On 02/10/17 05:44, Kyotaro HORIGUCHI wrote:
> Hello Sokolov.
>
> At Fri, 29 Sep 2017 15:19:23 +0300, Sokolov Yura <funny(dot)falcon(at)postgrespro(dot)ru> wrote in <d076dae18b437be89c787a854034f3f2(at)postgrespro(dot)ru>
>> I don't want to make test to lasts so long and generate so many data.
>> That is why I used such small timeouts for tests.
>
> I understand your point, but still *I* think such a short timeout
> is out of expectation by design. (But it can be set.)
>
> Does anyone have opinions on this?

Yes, it's not practically useful to have such small wal_sender_timeout
given that the main purpose of that is to detect network issues.

>
>> Test is failing if there is "short quit" after
>> `!pq_is_send_pending()`,
>> so I doubt your patch will pass the test.
>
> It is because I think that the test "should" fail since the
> timeout is out of expected range. I (and perhaps also Petr) is
> thinking that the problem is just that a large transaction causes
> a timeout with an ordinary timeout. My test case is based on the
> assumption.
>
> Your test is for a timeout during replication-startup with
> extremely short timeout. This may be a different problem to
> discuss, but perhaps better to be solved together.
>
> I'd like to have opnions from others on this point.

I think it's different problem and because of what I wrote above it does
not seem to me like something we should spend out time on trying to fix.
>
> Uggh! I misunderstood there.
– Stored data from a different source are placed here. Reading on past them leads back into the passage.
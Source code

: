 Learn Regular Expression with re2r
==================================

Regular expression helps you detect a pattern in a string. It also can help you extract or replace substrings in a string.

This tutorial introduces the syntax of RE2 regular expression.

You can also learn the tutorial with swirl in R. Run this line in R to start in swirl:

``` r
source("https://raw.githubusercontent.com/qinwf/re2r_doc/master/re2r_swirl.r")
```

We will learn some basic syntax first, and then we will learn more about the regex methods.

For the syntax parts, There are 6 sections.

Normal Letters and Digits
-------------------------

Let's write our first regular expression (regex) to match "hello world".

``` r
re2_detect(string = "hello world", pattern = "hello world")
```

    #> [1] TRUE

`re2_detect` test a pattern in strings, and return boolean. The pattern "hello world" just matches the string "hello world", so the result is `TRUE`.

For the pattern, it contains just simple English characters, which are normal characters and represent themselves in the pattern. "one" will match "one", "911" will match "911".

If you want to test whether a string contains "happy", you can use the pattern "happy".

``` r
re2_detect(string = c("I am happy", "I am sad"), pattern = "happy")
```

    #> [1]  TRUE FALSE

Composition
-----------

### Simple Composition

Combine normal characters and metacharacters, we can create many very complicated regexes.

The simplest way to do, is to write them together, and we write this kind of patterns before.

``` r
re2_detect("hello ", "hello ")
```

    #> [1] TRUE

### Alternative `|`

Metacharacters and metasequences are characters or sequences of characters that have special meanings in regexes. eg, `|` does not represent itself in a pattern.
It wais for writing socket so the
> sleep is wrong and WaitLatchOrSocket is right.
>
> After all, I put +1 for Petr's latest patch. Sorry for my
> carelessness.
>

Great, I attached version 3 which is just rebased on current master and
also does not move the GetCurrentTimestamp() call because the concern
about skewing the timestamp during config reload (and also network flush
as I realized later) is valid.

It's rather hard to test all the scenarios that this patch fixes in
automated fashion without generating a lot of wal or adding sleeps to
the processing. That's why I didn't produce usable TAP test.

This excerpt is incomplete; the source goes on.